Dividido en dieciséis partes, el citado por tercera vez «Hotel de emigrantes» –título que dialoga con el nombre de un legendario hotel de Buenos Aires a comienzos del siglo que recién termina– alterna distintos narradores, desde aquel en tercera persona que abre la nouvelle contando la partida de la nave Nea Hellas, desde Lisboa y con rumbo a los EEUU, en el anochecer del 3 de octubre de 1940, entremezclando textos de algunos de sus célebres pasajeros: Alfred Döblin, Heinrich Mann, Hertha Pauli. Después se sucederán, en primera persona, el protagonista sin nombre, una carta de su abuela estadounidense, dos de L’Anonimo Berlinese (pseudónimo que probablemente esconda al amigo que cedió su identidad y su pasaporte) y, en el undécimo fragmento, que se me impone como esencial, la coexistencia de un enigmático texto encontrado, a lo mejor la obertura de una novela de alguien que nunca sabremos quién es, con las reflexiones del personaje principal sobre el autor del hallazgo. Además de aquellas criaturas –Don Antonio Carvalho, que en los cuarenta trabajó en el hotel Palácio de Estoril; la directora de los Archivos Históricos Municipales de Cascais; el viejo Campos, librero de Sintra a cuyo negocio fueron a parar muchas bibliotecas de exiliados–, que como aquellos otros –a veces ellos mismos, a veces interpretados por actores– en la ciudad del norte de África de Fantômes de Tanger, tienen la función de suministrar información.
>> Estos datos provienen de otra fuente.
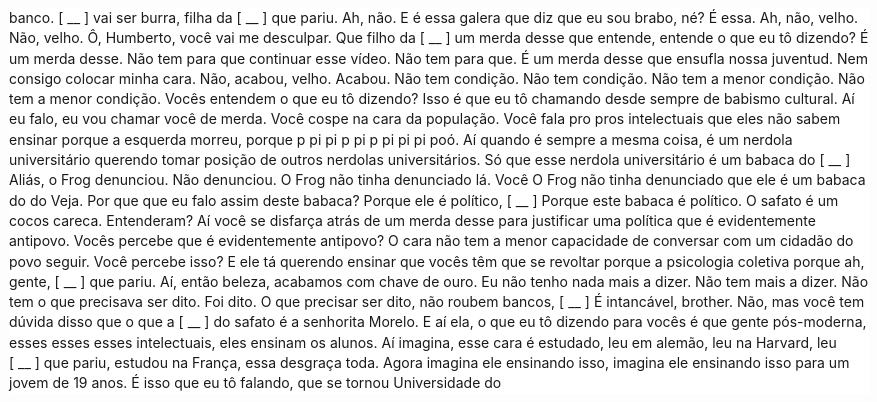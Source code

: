 banco. [ __ ] vai ser burra, filha da
[ __ ] que
pariu. Ah, não. E é essa galera que diz
que eu sou brabo, né? É
essa. Ah, não, velho. Não, velho. Ô,
Humberto, você vai me
desculpar. Que filho da [ __ ] um merda
desse que entende, entende o que eu tô
dizendo? É um merda desse. Não tem para
que continuar esse vídeo. Não tem para
que. É um merda desse que ensufla nossa
juventud. Nem consigo colocar minha
cara. Não, acabou, velho. Acabou. Não
tem
condição. Não tem condição. Não tem a
menor condição. Não tem a menor
condição. Vocês entendem o que eu tô
dizendo? Isso é que eu tô chamando desde
sempre de babismo cultural. Aí eu falo,
eu vou chamar você de merda. Você cospe
na cara da população. Você fala pro pros
intelectuais que eles não sabem ensinar
porque a esquerda morreu, porque p pi pi
p pi p pi pi pi poó. Aí quando é sempre
a mesma coisa, é um nerdola
universitário querendo tomar posição de
outros nerdolas universitários. Só que
esse nerdola universitário é um babaca
do [ __ ] Aliás, o Frog denunciou. Não
denunciou. O Frog não tinha denunciado
lá. Você O Frog não tinha denunciado que
ele é um babaca do do Veja. Por que que
eu falo assim deste babaca? Porque ele é
político, [ __ ] Porque este babaca é
político. O safato é um cocos
careca. Entenderam? Aí você se disfarça
atrás de um merda desse para justificar
uma política que é evidentemente
antipovo. Vocês percebe que é
evidentemente antipovo? O cara não tem a
menor capacidade de conversar com um
cidadão do povo seguir. Você percebe
isso? E ele tá querendo ensinar que
vocês têm que se revoltar porque a
psicologia coletiva porque ah, gente,
[ __ ] que pariu. Aí, então beleza,
acabamos com chave de ouro. Eu não tenho
nada mais a dizer. Não tem mais a dizer.
Não tem o que precisava ser dito. Foi
dito. O que precisar ser dito, não
roubem bancos, [ __ ] É intancável,
brother. Não, mas você tem dúvida disso
que o que a [ __ ] do safato é a
senhorita Morelo. E aí ela, o que eu tô
dizendo para vocês é que gente
pós-moderna, esses esses esses
intelectuais, eles ensinam os alunos. Aí
imagina, esse cara é estudado, leu em
alemão, leu na Harvard, leu [ __ ] que
pariu, estudou na França, essa desgraça
toda. Agora imagina ele ensinando isso,
imagina ele ensinando isso para um jovem
de 19 anos. É isso que eu tô falando,
que se tornou Universidade do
Como si Cozarinsky hiciera suyos aquellos procedimientos narrativos que encontrara en Henry James: “(...)la dramatización de un hecho mediante su reflejo en la conciencia de un personaje, la búsqueda de puntos de vista cuyos privilegios y limitaciones darán forma a la narración.” Interrogando un hecho histórico, el hacerse a la mar del Nea Hellas atiborrado de emigrantes famosos, construye una ficción sigilosa, entretejida con múltiples accesos, que recupera unos años de una ciudad que a fuerza de esplender se obstinaba en negar la guerra.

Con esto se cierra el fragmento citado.